What about a prior out-of-state juvenile adjudication for an offense committed when the defendant was 16 or 17 years old? Had the defendant been in North Carolina, that behavior likely would have constituted a crime. Does that open the door for it to count for points here on a theory of “substantial similarity”? No. The substantial similarity analysis of G.S. 15A-1340.14(e) (described here) applies only to prior “convictions” in another jurisdiction when the other jurisdiction classifies the offense as a felony or misdemeanor. If the other state calls it an adjudication, then it seems to me it’s not a conviction for an offense classified as a misdemeanor or felony there.
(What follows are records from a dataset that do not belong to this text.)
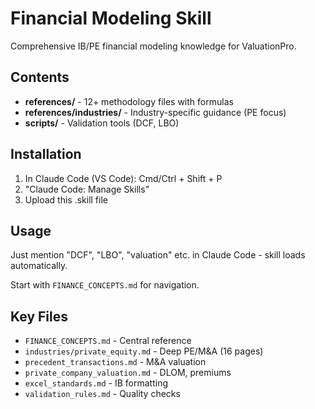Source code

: # Financial Modeling Skill

Comprehensive IB/PE financial modeling knowledge for ValuationPro.

## Contents

- **references/** - 12+ methodology files with formulas
- **references/industries/** - Industry-specific guidance (PE focus)
- **scripts/** - Validation tools (DCF, LBO)

## Installation

1. In Claude Code (VS Code): Cmd/Ctrl + Shift + P
2. "Claude Code: Manage Skills"
3. Upload this .skill file

## Usage

Just mention "DCF", "LBO", "valuation" etc. in Claude Code - skill loads automatically.

Start with `FINANCE_CONCEPTS.md` for navigation.

## Key Files

- `FINANCE_CONCEPTS.md` - Central reference
- `industries/private_equity.md` - Deep PE/M&A (16 pages)
- `precedent_transactions.md` - M&A valuation
- `private_company_valuation.md` - DLOM, premiums
- `excel_standards.md` - IB formatting
- `validation_rules.md` - Quality checks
Failing that threshold determination, you don’t even proceed to the point of analyzing how a substantially similar offense would be categorized in North Carolina.
Just as a juvenile adjudication may not count as a prior conviction, a defendant who commits a felony while on juvenile probation or post-release supervision is probably not eligible for the additional sentencing point available under G.S. 15A-1340.14(b)(7). That point applies to defendants who commit their offense while on supervised or unsupervised probation, parole, post-release supervision, or while the offender was serving a sentence of imprisonment, or while the offender was on escape. In State v. Tucker, 154 N.C. App. 653 (2002), the court of appeals held that juvenile training school was not a “sentence of imprisonment” within the meaning of G.S. 15A-1340.14(b)(7). Given the court’s focus on the “fundamental legal difference” between the adult and juvenile systems, my sense is that it would reach a similar conclusion regarding juvenile supervision, even though those statutes use words common to the juvenile and adult systems.
None of this is to say that juvenile adjudications are entirely off limits for adult sentencing. Under G.S. 15A-1340.16(d)(18a), a prior adjudication for an offense that would be a Class A–E felony if committed by an adult may be alleged as an aggravating factor. A similar aggravator applies for capital sentencing. G.S. 15A-2000(e)(2). A person’s juvenile record can also shape other aspects of his or her sentence. A probation officer has limited access to the juvenile record of a person on probation for an offense committed while the person was less than 25 years old. The supervising officer may, without a court order, examine the record of any adjudication for an offense that would be a felony if committed by an adult for the purpose of assessing the offender’s risk. G.S. 15A-1341(e); 7B-3000(e1). Finally, properly obtained juvenile information can, in felony and Class A1 misdemeanor cases, be used by prosecutors and the courts for, among other things, “plea negotiating decisions and plea acceptance decisions.” G.S. 7B-3000(b) and (e).